→ **What the task asks**
The task calls for each line of the records below in which the word "them" appears.

-.-.-

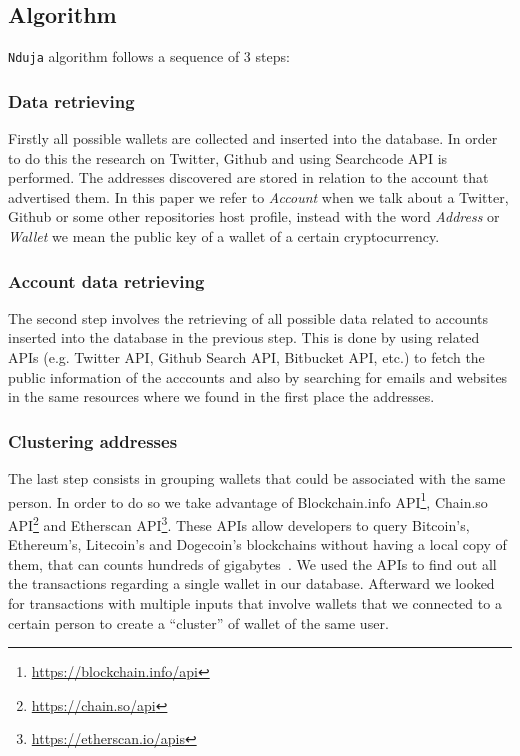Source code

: \subsection{Algorithm}
\texttt{Nduja} algorithm follows a sequence of 3 steps:
\subsubsection*{Data retrieving} Firstly all possible wallets are collected
and inserted into the database. In order to do this the research on
Twitter, Github and using Searchcode API is performed. The addresses
discovered are stored in relation to the account that advertised them.
In this paper we refer to \textit{Account} when we talk about a Twitter, Github
or some other repositories host profile, instead with the word \textit{Address}
or \textit{Wallet} we mean the public key of a wallet of a certain
cryptocurrency.
\subsubsection*{Account data retrieving} The second step involves the
retrieving of all possible data related to accounts inserted into the database
in the previous step. This is done by using related APIs
(e.g. Twitter API, Github Search API, Bitbucket API, etc.) to fetch the public
information of the acccounts and also by searching for emails and websites in
the same resources where we found in the first place the addresses.

\subsubsection*{Clustering addresses} The last step consists in grouping
wallets that could be associated with the same person. In order to do so we
take advantage of
Blockchain.info API\footnote{\url{https://blockchain.info/api}},
Chain.so API\footnote{\url{https://chain.so/api}} and
Etherscan API\footnote{\url{https://etherscan.io/apis}}. These APIs allow
developers to query Bitcoin's, Ethereum's, Litecoin's and Dogecoin's
blockchains without having a local copy of them, that can counts
hundreds of gigabytes~\cite{bib:bitinfochart}. We used the APIs to find out all
the transactions regarding a single wallet in our database.
Afterward we looked for transactions with multiple inputs that
involve wallets that we connected to a certain person to create a
``cluster'' of wallet of the same user.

-.-.-

→ **Answer to this exercise**
discovered are stored in relation to the account that advertised them.
blockchains without having a local copy of them, that can counts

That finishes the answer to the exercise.